2. The Guild administers two types of units, ``donation'' and ``rental''. The general availability of donation units is notified to members of the Guild through its magazine and verbal applications are received by the
ATC 372Honorary Secretary and recorded on a waiting list. Units are allocated strictly in order of application but there is no written form of application as such. Upon a donation unit becoming available the applicant is invited to make an inspection and, on acceptance, is asked to make the appropriate donation. No formal contract is entered into between the applicant and the Guild but on payment of the predetermined ``donation'' the future occupant is given a key of the unit and an ``information'' sheet.
3. In the case of the taxpayer, on paying the said amount of $4,100 to the Guild she was handed a printed list on Guild letterhead carrying words ``Donations Tax Rebatable'' and the general descriptive heading ``Information to Future Occupants of Guild Units at...''. The ``information'' sheet, which was signed by the Honorary Secretary, covered such matters as telephones, insurance, garbage disposal, cleaning, and the like. The future occupant was informed by the document that a service charge of $2 per week payable in advance would be made and that overnight visitors were permitted occasionally ``but a longer stay of, say, up to one week, is only permitted once a year. Children: No children under the age of 16 years are permitted to stay overnight in the unit at any time whatsoever. You will appreciate that these arrangements are made in the interest of all occupants as the units are classified as One Person Dwellings.'' Under the sub-heading ``Donation'' the following appeared: ``Would you please note that once having taken up residence, or taken over the unit by receiving the key, the donation you have made to the Guild, or any part thereof, will not be refunded to you under any circumstances whatsoever. I know you have all been made aware of this condition, but I mention it again to prevent any possible misunderstanding.''
4. The absence of a written contract conformed with the requirement of the then Department of Social Services which, in administering the Aged Persons Homes Act, wanted to ensure that organisations in receipt of subsidies retained unrestricted control over the allocation of accommodation and did not surrender that control in any degree by granting legal rights to residents, either express or implied.

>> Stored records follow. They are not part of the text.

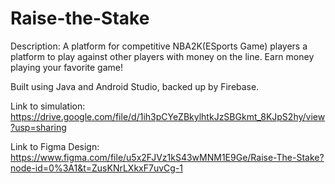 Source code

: 
# Raise-the-Stake

Description: A platform for competitive NBA2K(ESports Game) players a platform to play against other players with money on the line. Earn money playing your favorite game!

Built using Java and Android Studio, backed up by Firebase. 

Link to simulation: https://drive.google.com/file/d/1ih3pCYeZBkylhtkJzSBGkmt_8KJpS2hy/view?usp=sharing

Link to Figma Design: https://www.figma.com/file/u5x2FJVz1kS43wMNM1E9Ge/Raise-The-Stake?node-id=0%3A1&t=ZusKNrLXkxF7uvCg-1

5. The taxpayer entered into possession of a Guild ``donation'' unit in February 1970 and continues to occupy it. In terms of the arrangement between her and the Guild she has a right to occupy the unit for life but has no right of disposition over it and, if she yields up possession to the Guild, even if the occupation has been minimal, she is not entitled to a refund in whole or in part of her ``donation'' of $4,100.
6. In our opinion the payment of $4,100 made by the taxpayer to the Guild was made pursuant to a contract between the parties under which, in consideration of the said payment, the taxpayer was granted a non-transferable right to occupy a home unit for life. At the very least, even if no enforceable contract came into existence, the taxpayer, in return for the payment of $4,100, received a right of real value - the right to occupy a home unit for life on terms agreed to between the parties.
7. There is clear authority for the proposition that on the above finding the amount of $4,100 is not a ``gift'' for the purposes of sec. 78(1)(a) of the Act. In
F.C. of T. v. McPhail (1968) 117 C.L.R. 111 Owen J. judicially construed ``gift'' as it is found in sec. 78(1)(a) in the following words: ``But it is, I think, clear that to constitute a `gift', it must appear that the property transferred was transferred voluntarily and not as the result of a contractual obligation to transfer it and that no advantage of a material character was received by the transferor by way of return'' (at p. 116). Bound, as we are, by this decision of the High Court, we have no alternative but to uphold the Commissioner's decision to disallow the taxpayer's objection.